Dieser Teil hört sich vielleicht so an, als würdet ihr den Erfolg des Gesprächs gefährden. Ihr seid so weit gekommen, Kolleginnen möchten aktiv werden – und jetzt versucht Ihr, es ihnen wieder auszureden? In Wirklichkeit ist das eine Impfung gegen die Attacken des Unternehmers. Genauso wie bei der Impfung gegen einen Virus, versucht Ihr ihnen an dieser Stelle zu helfen, indem Ihr ihnen eine Vorstellung davon gebt, was auf sie zukommen könnte: Durch Eure Vorbereitung auf die Situation wird es sie nicht umwerfen, wenn das Management tatsächlich so reagiert. Die richtige Vorhersage wird sogar eure Glaubwürdigkeit steigern.
7. Macht das nächste Treffen klar.
Vereinbart den nächsten Schritt, und wann ihr das nächste Mal miteinander sprecht. Macht Euch bewusst, dass Ihr nicht nur diese eine Aktion durchführen wollt. Ihr möchtet die KollegInnen Stück für Stück näher ans Zentrum der Zielscheibe bringen und ein beständiges Kommunikationsnetzwerk aufbauen. Ihr versucht kollektives und organisiertes Aufbegehren als eine selbstverständliche und normale Sache im Betrieb zu etablieren.
Vier wichtige Dinge, die zu beachten sind
Damit jemand aktiv wird, braucht es:
Wut – Da ist eine Ungerechtigkeit. Wir müssen das ändern.
Hoffnung – Veränderung ist möglich. Wir können das beheben. Hier ist unser Plan.

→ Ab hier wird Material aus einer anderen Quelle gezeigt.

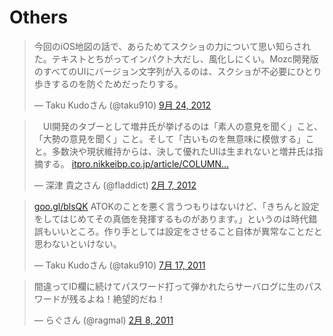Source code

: 
# Others

<blockquote class="twitter-tweet" lang="ja"><p>今回のiOS地図の話で、あらためてスクショの力について思い知らされた。テキストとちがってインパクト大だし、風化しにくい。Mozc開発版のすべてのUIにバージョン文字列が入るのは、スクショが不必要にひとり歩きするのを防ぐためだったりする。</p>&mdash; Taku Kudoさん (@taku910) <a href="https://twitter.com/taku910/status/250247461216591873" data-datetime="2012-09-24T14:56:58+00:00">9月 24, 2012</a></blockquote>



<blockquote class="twitter-tweet" lang="ja"><p>　UI開発のタブーとして増井氏が挙げるのは「素人の意見を聞く」こと、「大勢の意見を聞く」こと。そして「古いものを無意味に模倣する」こと。多数決や現状維持からは、決して優れたUIは生まれないと増井氏は指摘する。 <a href="http://t.co/c1YTSePa" title="http://itpro.nikkeibp.co.jp/article/COLUMN/20120205/380142/?ST=android-dev&amp;mkjb&amp;P=7">itpro.nikkeibp.co.jp/article/COLUMN…</a></p>&mdash; 深津 貴之さん (@fladdict) <a href="https://twitter.com/fladdict/status/166730555218595840" data-datetime="2012-02-07T03:50:36+00:00">2月 7, 2012</a></blockquote>



<blockquote class="twitter-tweet" lang="ja"><p><a href="http://t.co/NqSx2Ne" title="http://goo.gl/blsQK">goo.gl/blsQK</a> ATOKのことを悪く言うつもりはないけど、「きちんと設定をしてはじめてその真価を発揮するものがあります。」というのは時代錯誤もいいところ。作り手としては設定をさせること自体が異常なことだと思わないといけない。</p>&mdash; Taku Kudoさん (@taku910) <a href="https://twitter.com/taku910/status/92567551497863168" data-datetime="2011-07-17T12:13:18+00:00">7月 17, 2011</a></blockquote>



<blockquote class="twitter-tweet" lang="ja"><p>間違ってID欄に続けてパスワード打って弾かれたらサーバログに生のパスワードが残るよね！絶望的だね！</p>&mdash; らぐさん (@ragmal) <a href="https://twitter.com/ragmal/status/35018493334134787" data-datetime="2011-02-08T16:53:54+00:00">2月 8, 2011</a></blockquote>


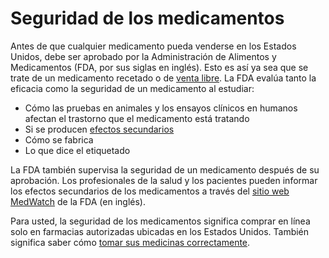 Seguridad de los medicamentos
=============================


Antes de que cualquier medicamento pueda venderse en los Estados Unidos, debe ser aprobado por la Administración de Alimentos y Medicamentos (FDA, por sus siglas en inglés). Esto es así ya sea que se trate de un medicamento recetado o de [venta libre](https://medlineplus.gov/spanish/overthecountermedicines.html). La FDA evalúa tanto la eficacia como la seguridad de un medicamento al estudiar:


* Cómo las pruebas en animales y los ensayos clínicos en humanos afectan el trastorno que el medicamento está tratando
* Si se producen [efectos secundarios](https://medlineplus.gov/spanish/drugreactions.html)
* Cómo se fabrica
* Lo que dice el etiquetado


La FDA también supervisa la seguridad de un medicamento después de su aprobación. Los profesionales de la salud y los pacientes pueden informar los efectos secundarios de los medicamentos a través del [sitio web MedWatch](https://www.fda.gov/safety/medwatch-fda-safety-information-and-adverse-event-reporting-program) de la FDA (en inglés).


Para usted, la seguridad de los medicamentos significa comprar en línea solo en farmacias autorizadas ubicadas en los Estados Unidos. También significa saber cómo [tomar sus medicinas correctamente](https://medlineplus.gov/spanish/medicationerrors.html).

Dringlichkeit – Jetzt ist der richtige Zeitpunkt. Wir können nicht länger warten.
Dich – Du kannst das verändern. Deine Teilnahme ist wichtig.
Weitere Grundsätze
Ihr könnt natürlich nie sicher sein, ob Ihr gewinnen werdet. Aber es ist möglich zu sagen, ob Ihr eine Chance habt. Ihr müsst Eure Forderungen an Eure aktuell existierende Macht koppeln.
Um zu gewinnen, müsst Ihr es dem „Entscheider“ schwerer machen, bei seinem „Nein“ zu bleiben als „Ja“ zu sagen. Je mehr Druck Ihr aufbauen könnt, umso mehr Themen werden durchsetzbar.

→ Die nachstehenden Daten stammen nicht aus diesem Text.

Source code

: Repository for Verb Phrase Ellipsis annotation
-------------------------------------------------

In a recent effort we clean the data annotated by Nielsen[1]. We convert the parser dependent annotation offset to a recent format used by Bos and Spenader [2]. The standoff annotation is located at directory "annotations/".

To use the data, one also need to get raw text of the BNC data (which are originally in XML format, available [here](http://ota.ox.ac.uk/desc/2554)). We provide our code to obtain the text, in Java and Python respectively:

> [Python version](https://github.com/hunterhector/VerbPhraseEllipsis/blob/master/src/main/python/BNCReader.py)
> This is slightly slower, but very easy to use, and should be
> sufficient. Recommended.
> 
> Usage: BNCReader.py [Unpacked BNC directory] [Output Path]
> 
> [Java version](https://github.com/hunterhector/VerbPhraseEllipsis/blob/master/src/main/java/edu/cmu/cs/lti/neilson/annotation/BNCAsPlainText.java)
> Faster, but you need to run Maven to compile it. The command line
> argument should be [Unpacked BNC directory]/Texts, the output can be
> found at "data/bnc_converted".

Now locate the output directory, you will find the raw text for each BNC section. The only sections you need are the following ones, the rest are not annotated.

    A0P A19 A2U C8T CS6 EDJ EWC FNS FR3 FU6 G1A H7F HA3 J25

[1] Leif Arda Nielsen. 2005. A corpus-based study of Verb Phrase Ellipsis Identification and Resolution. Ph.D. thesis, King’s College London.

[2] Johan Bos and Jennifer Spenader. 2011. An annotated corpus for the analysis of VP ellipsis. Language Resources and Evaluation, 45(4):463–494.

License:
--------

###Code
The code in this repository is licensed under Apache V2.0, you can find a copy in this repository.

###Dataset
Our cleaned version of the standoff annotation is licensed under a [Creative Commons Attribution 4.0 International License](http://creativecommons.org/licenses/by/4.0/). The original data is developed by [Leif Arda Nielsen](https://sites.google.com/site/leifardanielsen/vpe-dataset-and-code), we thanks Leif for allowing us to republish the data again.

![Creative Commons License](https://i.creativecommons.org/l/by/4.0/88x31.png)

Macht Euch bewusst, inwieweit der jeweilige Kampf Euch für zukünftige Auseinandersetzungen stärken wird.
Wird dieses Thema weitere KollegInnen anziehen, die bisher noch nicht beteiligt sind? Wird es die Solidarität zwischen Gruppen befördern? Wird es Euch die Chance geben, einen Schritt weiter zu gehen als bisher? Wird die Lösung die Grundlage für weitere Verbesserungen in der Zukunft schaffen?
Jeder Kampf sollte auf dem vorigen aufbauen. Es passiert häufig, dass wir nicht das erreichen, wofür wir gekämpft haben – wir sind nun aber schlauer und besser organisiert. Das erhöht unsere Chance, dass wir das nächste Mal gewinnen.